>>>
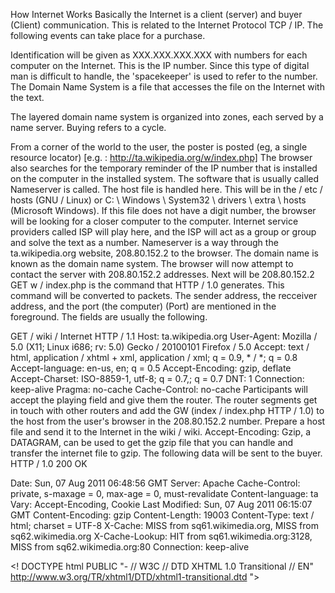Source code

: How Internet Works
Basically the Internet is a client (server) and buyer (Client) communication. This is related to the Internet Protocol TCP / IP. The following events can take place for a purchase.

Identification will be given as XXX.XXX.XXX.XXX with numbers for each computer on the Internet. This is the IP number. Since this type of digital man is difficult to handle, the 'spacekeeper' is used to refer to the number. The Domain Name System is a file that accesses the file on the Internet with the text.


The layered domain name system is organized into zones, each served by a name server.
Buying refers to a cycle.

From a corner of the world to the user, the poster is posted (eg, a single resource locator) [e.g. : http://ta.wikipedia.org/w/index.php]
The browser also searches for the temporary reminder of the IP number that is installed on the computer in the installed system. The software that is usually called Nameserver is called.
The host file is handled here. This will be in the / etc / hosts (GNU / Linux) or C: \ Windows \ System32 \ drivers \ extra \ hosts (Microsoft Windows). If this file does not have a digit number, the browser will be looking for a closer computer to the computer.
Internet service providers called ISP will play here, and the ISP will act as a group or group and solve the text as a number.
Nameserver is a way through the ta.wikipedia.org website, 208.80.152.2 to the browser. The domain name is known as the domain name system.
The browser will now attempt to contact the server with 208.80.152.2 addresses.
Next will be 208.80.152.2 GET w / index.php is the command that HTTP / 1.0 generates. This command will be converted to packets.
The sender address, the recceiver address, and the port (the computer) (Port) are mentioned in the foreground. The fields are usually the following.

GET / wiki / Internet HTTP / 1.1
Host: ta.wikipedia.org
User-Agent: Mozilla / 5.0 (X11; Linux i686; rv: 5.0) Gecko / 20100101 Firefox / 5.0
Accept: text / html, application / xhtml + xml, application / xml; q = 0.9, * / *; q = 0.8
Accept-language: en-us, en; q = 0.5
Accept-Encoding: gzip, deflate
Accept-Charset: ISO-8859-1, utf-8; q = 0.7,; q = 0.7
DNT: 1
Connection: keep-alive
Pragma: no-cache
Cache-Control: no-cache
Participants will accept the playing field and give them the router.
The router segments get in touch with other routers and add the GW (index / index.php HTTP / 1.0) to the host from the user's browser in the 208.80.152.2 number.
Prepare a host file and send it to the Internet in the wiki / wiki.
Accept-Encoding: Gzip, a DATAGRAM, can be used to get the gzip file that you can handle and transfer the internet file to gzip.
The following data will be sent to the buyer.
HTTP / 1.0 200 OK

Date: Sun, 07 Aug 2011 06:48:56 GMT
Server: Apache
Cache-Control: private, s-maxage = 0, max-age = 0, must-revalidate
Content-language: ta
Vary: Accept-Encoding, Cookie
Last Modified: Sun, 07 Aug 2011 06:15:07 GMT
Content-Encoding: gzip
Content-Length: 19003
Content-Type: text / html; charset = UTF-8
X-Cache: MISS from sq61.wikimedia.org, MISS from sq62.wikimedia.org
X-Cache-Lookup: HIT from sq61.wikimedia.org:3128, MISS from sq62.wikimedia.org:80
Connection: keep-alive

<! DOCTYPE html PUBLIC "- // W3C // DTD XHTML 1.0 Transitional // EN" http://www.w3.org/TR/xhtml1/DTD/xhtml1-transitional.dtd ">
<html lang = "ta" dir = "ltr" xmlns = "http://www.w3.org/1999/xhtml">
<Head>
<title> Internet - Wikipedia, the free encyclopedia </ title>
 ...
<Body>
 ...
</ Body>
</ Html>

(Where Firefox / 5.0 gzip will download the file and send it to Gecko / 20100101, the headquarters of the buyer.
Gecko / 20100101 will provide the receipt of the receiver to the receiver of the receiver, along with the file supplied by http://www.w3.org/TR/xhtml1/DTD/xhtml1-transitional.dtd.
Finally we have a website that has a link.
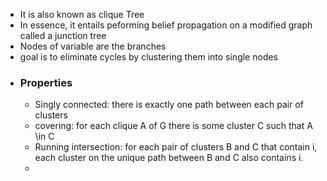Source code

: - It is also known as clique Tree
- In essence, it entails peforming belief propagation on a modified graph called a junction tree
- Nodes of variable are the branches
- goal is to eliminate cycles by clustering them into single nodes
- ### Properties
	- Singly connected: there is exactly one path between each pair of clusters
	- covering: for each clique A of G there is some cluster C such that A \in C
	- Running intersection: for each pair of clusters B and C that contain i, each cluster on the unique path between B and C also contains i.
	-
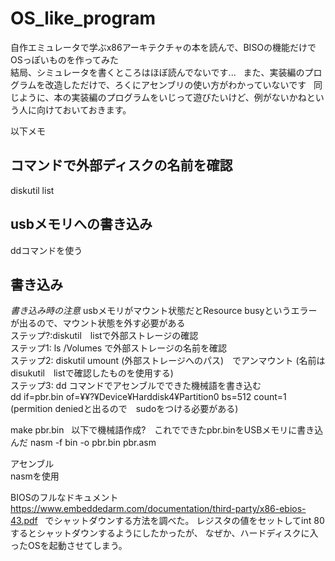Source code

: # OS_like_program  
自作エミュレータで学ぶx86アーキテクチャの本を読んで、BISOの機能だけでOSっぽいものを作ってみた  
結局、シミュレータを書くところはほぼ読んでないです...  
また、実装編のプログラムを改造しただけで、ろくにアセンブリの使い方がわかっていないです  
同じように、本の実装編のプログラムをいじって遊びたいけど、例がないかねという人に向けておいておきます。

以下メモ

## コマンドで外部ディスクの名前を確認  
diskutil list

## usbメモリへの書き込み  
ddコマンドを使う

## 書き込み
*書き込み時の注意*
usbメモリがマウント状態だとResource busyというエラーが出るので、マウント状態を外す必要がある  
ステップ?:diskutil　listで外部ストレージの確認  
ステップ1: ls /Volumes で外部ストレージの名前を確認  
ステップ2: diskutil umount (外部ストレージへのパス)　でアンマウント (名前はdisukutil　listで確認したものを使用する)  
ステップ3:  dd コマンドでアセンブルでできた機械語を書き込む  
	dd if=pbr.bin of=¥¥?¥Device¥Harddisk4¥Partition0 bs=512 count=1 (permition deniedと出るので　sudoをつける必要がある)  

make pbr.bin  
以下で機械語作成?　これでできたpbr.binをUSBメモリに書き込んだ
nasm -f bin -o pbr.bin pbr.asm

アセンブル  
nasmを使用

BIOSのフルなドキュメント  
<https://www.embeddedarm.com/documentation/third-party/x86-ebios-43.pdf>  
でシャットダウンする方法を調べた。
レジスタの値をセットしてint 80するとシャットダウンするようにしたかったが、
なぜか、ハードディスクに入ったOSを起動させてしまう。
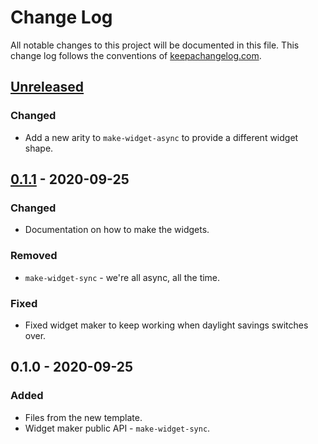 # Change Log
All notable changes to this project will be documented in this file. This change log follows the conventions of [keepachangelog.com](http://keepachangelog.com/).

## [Unreleased]
### Changed
- Add a new arity to `make-widget-async` to provide a different widget shape.

## [0.1.1] - 2020-09-25
### Changed
- Documentation on how to make the widgets.

### Removed
- `make-widget-sync` - we're all async, all the time.

### Fixed
- Fixed widget maker to keep working when daylight savings switches over.

## 0.1.0 - 2020-09-25
### Added
- Files from the new template.
- Widget maker public API - `make-widget-sync`.

[Unreleased]: https://github.com/your-name/serialisp/compare/0.1.1...HEAD
[0.1.1]: https://github.com/your-name/serialisp/compare/0.1.0...0.1.1
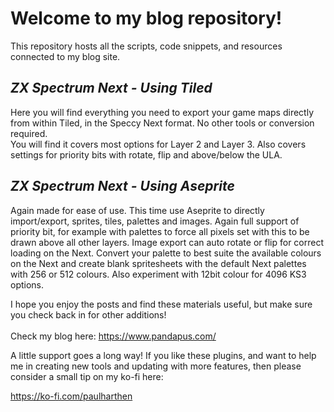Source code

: # Welcome to my blog repository!
This repository hosts all the scripts, code snippets, and resources connected to my blog site. 

## _ZX Spectrum Next - Using Tiled_<br>
Here you will find everything you need to export your game maps directly from within Tiled, in the Speccy Next format. No other tools or conversion required.<br>
You will find it covers most options for Layer 2 and Layer 3. Also covers settings for priority bits with rotate, flip and above/below the ULA.

## _ZX Spectrum Next - Using Aseprite_<br>
Again made for ease of use. This time use Aseprite to directly import/export, sprites, tiles, palettes and images. Again full support of priority bit, for example with palettes to force all pixels set with this to be drawn above all other layers. Image export can auto rotate or flip for correct loading on the Next. Convert your palette to best suite the available colours on the Next and create blank spritesheets with the default Next palettes with 256 or 512 colours. Also experiment with 12bit colour for 4096 KS3 options.

I hope you enjoy the posts and find these materials useful, but make sure you check back in for other additions!<br><br>
Check my blog here: https://www.pandapus.com/

A little support goes a long way! If you like these plugins, and want to help me in creating new tools and updating with more features, then please consider a small tip on my ko-fi here:

https://ko-fi.com/paulharthen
<<<
### Exercise brief
Since only the text is wanted, repeat all the records above exactly and omit the pictures.

### Answer to this problem
Source code

: How Internet Works
Basically the Internet is a client (server) and buyer (Client) communication. This is related to the Internet Protocol TCP / IP. The following events can take place for a purchase.

Identification will be given as XXX.XXX.XXX.XXX with numbers for each computer on the Internet. This is the IP number. Since this type of digital man is difficult to handle, the 'spacekeeper' is used to refer to the number. The Domain Name System is a file that accesses the file on the Internet with the text.


The layered domain name system is organized into zones, each served by a name server.
Buying refers to a cycle.

From a corner of the world to the user, the poster is posted (eg, a single resource locator) [e.g. : http://ta.wikipedia.org/w/index.php]
The browser also searches for the temporary reminder of the IP number that is installed on the computer in the installed system. The software that is usually called Nameserver is called.
The host file is handled here. This will be in the / etc / hosts (GNU / Linux) or C: \ Windows \ System32 \ drivers \ extra \ hosts (Microsoft Windows). If this file does not have a digit number, the browser will be looking for a closer computer to the computer.
Internet service providers called ISP will play here, and the ISP will act as a group or group and solve the text as a number.
Nameserver is a way through the ta.wikipedia.org website, 208.80.152.2 to the browser. The domain name is known as the domain name system.
The browser will now attempt to contact the server with 208.80.152.2 addresses.
Next will be 208.80.152.2 GET w / index.php is the command that HTTP / 1.0 generates. This command will be converted to packets.
The sender address, the recceiver address, and the port (the computer) (Port) are mentioned in the foreground. The fields are usually the following.

GET / wiki / Internet HTTP / 1.1
Host: ta.wikipedia.org
User-Agent: Mozilla / 5.0 (X11; Linux i686; rv: 5.0) Gecko / 20100101 Firefox / 5.0
Accept: text / html, application / xhtml + xml, application / xml; q = 0.9, * / *; q = 0.8
Accept-language: en-us, en; q = 0.5
Accept-Encoding: gzip, deflate
Accept-Charset: ISO-8859-1, utf-8; q = 0.7,; q = 0.7
DNT: 1
Connection: keep-alive
Pragma: no-cache
Cache-Control: no-cache
Participants will accept the playing field and give them the router.
The router segments get in touch with other routers and add the GW (index / index.php HTTP / 1.0) to the host from the user's browser in the 208.80.152.2 number.
Prepare a host file and send it to the Internet in the wiki / wiki.
Accept-Encoding: Gzip, a DATAGRAM, can be used to get the gzip file that you can handle and transfer the internet file to gzip.
The following data will be sent to the buyer.
HTTP / 1.0 200 OK

Date: Sun, 07 Aug 2011 06:48:56 GMT
Server: Apache
Cache-Control: private, s-maxage = 0, max-age = 0, must-revalidate
Content-language: ta
Vary: Accept-Encoding, Cookie
Last Modified: Sun, 07 Aug 2011 06:15:07 GMT
Content-Encoding: gzip
Content-Length: 19003
Content-Type: text / html; charset = UTF-8
X-Cache: MISS from sq61.wikimedia.org, MISS from sq62.wikimedia.org
X-Cache-Lookup: HIT from sq61.wikimedia.org:3128, MISS from sq62.wikimedia.org:80
Connection: keep-alive

<! DOCTYPE html PUBLIC "- // W3C // DTD XHTML 1.0 Transitional // EN" http://www.w3.org/TR/xhtml1/DTD/xhtml1-transitional.dtd ">
<html lang = "ta" dir = "ltr" xmlns = "http://www.w3.org/1999/xhtml">
<Head>
<title> Internet - Wikipedia, the free encyclopedia </ title>
 ...
<Body>
 ...
</ Body>
</ Html>

(Where Firefox / 5.0 gzip will download the file and send it to Gecko / 20100101, the headquarters of the buyer.
Gecko / 20100101 will provide the receipt of the receiver to the receiver of the receiver, along with the file supplied by http://www.w3.org/TR/xhtml1/DTD/xhtml1-transitional.dtd.
Finally we have a website that has a link.
Source code

: - It is also known as clique Tree
- In essence, it entails peforming belief propagation on a modified graph called a junction tree
- Nodes of variable are the branches
- goal is to eliminate cycles by clustering them into single nodes
- ### Properties
	- Singly connected: there is exactly one path between each pair of clusters
	- covering: for each clique A of G there is some cluster C such that A \in C
	- Running intersection: for each pair of clusters B and C that contain i, each cluster on the unique path between B and C also contains i.
	-
Source code

: # OS_like_program  
自作エミュレータで学ぶx86アーキテクチャの本を読んで、BISOの機能だけでOSっぽいものを作ってみた  
結局、シミュレータを書くところはほぼ読んでないです...  
また、実装編のプログラムを改造しただけで、ろくにアセンブリの使い方がわかっていないです  
同じように、本の実装編のプログラムをいじって遊びたいけど、例がないかねという人に向けておいておきます。

以下メモ

## コマンドで外部ディスクの名前を確認  
diskutil list

## usbメモリへの書き込み  
ddコマンドを使う

## 書き込み
*書き込み時の注意*
usbメモリがマウント状態だとResource busyというエラーが出るので、マウント状態を外す必要がある  
ステップ?:diskutil　listで外部ストレージの確認  
ステップ1: ls /Volumes で外部ストレージの名前を確認  
ステップ2: diskutil umount (外部ストレージへのパス)　でアンマウント (名前はdisukutil　listで確認したものを使用する)  
ステップ3:  dd コマンドでアセンブルでできた機械語を書き込む  
	dd if=pbr.bin of=¥¥?¥Device¥Harddisk4¥Partition0 bs=512 count=1 (permition deniedと出るので　sudoをつける必要がある)  

make pbr.bin  
以下で機械語作成?　これでできたpbr.binをUSBメモリに書き込んだ
nasm -f bin -o pbr.bin pbr.asm

アセンブル  
nasmを使用

BIOSのフルなドキュメント  
<https://www.embeddedarm.com/documentation/third-party/x86-ebios-43.pdf>  
でシャットダウンする方法を調べた。
レジスタの値をセットしてint 80するとシャットダウンするようにしたかったが、
なぜか、ハードディスクに入ったOSを起動させてしまう。
 # Change Log
All notable changes to this project will be documented in this file. This change log follows the conventions of [keepachangelog.com](http://keepachangelog.com/).

## [Unreleased]
### Changed
- Add a new arity to `make-widget-async` to provide a different widget shape.

## [0.1.1] - 2020-09-25
### Changed
- Documentation on how to make the widgets.

### Removed
- `make-widget-sync` - we're all async, all the time.

### Fixed
- Fixed widget maker to keep working when daylight savings switches over.

## 0.1.0 - 2020-09-25
### Added
- Files from the new template.
- Widget maker public API - `make-widget-sync`.

[Unreleased]: https://github.com/your-name/serialisp/compare/0.1.1...HEAD
[0.1.1]: https://github.com/your-name/serialisp/compare/0.1.0...0.1.1
Source code

: # Welcome to my blog repository!
This repository hosts all the scripts, code snippets, and resources connected to my blog site. 

## _ZX Spectrum Next - Using Tiled_<br>
Here you will find everything you need to export your game maps directly from within Tiled, in the Speccy Next format. No other tools or conversion required.<br>
You will find it covers most options for Layer 2 and Layer 3. Also covers settings for priority bits with rotate, flip and above/below the ULA.

## _ZX Spectrum Next - Using Aseprite_<br>
Again made for ease of use. This time use Aseprite to directly import/export, sprites, tiles, palettes and images. Again full support of priority bit, for example with palettes to force all pixels set with this to be drawn above all other layers. Image export can auto rotate or flip for correct loading on the Next. Convert your palette to best suite the available colours on the Next and create blank spritesheets with the default Next palettes with 256 or 512 colours. Also experiment with 12bit colour for 4096 KS3 options.

I hope you enjoy the posts and find these materials useful, but make sure you check back in for other additions!<br><br>
Check my blog here: https://www.pandapus.com/

A little support goes a long way! If you like these plugins, and want to help me in creating new tools and updating with more features, then please consider a small tip on my ko-fi here:

https://ko-fi.com/paulharthen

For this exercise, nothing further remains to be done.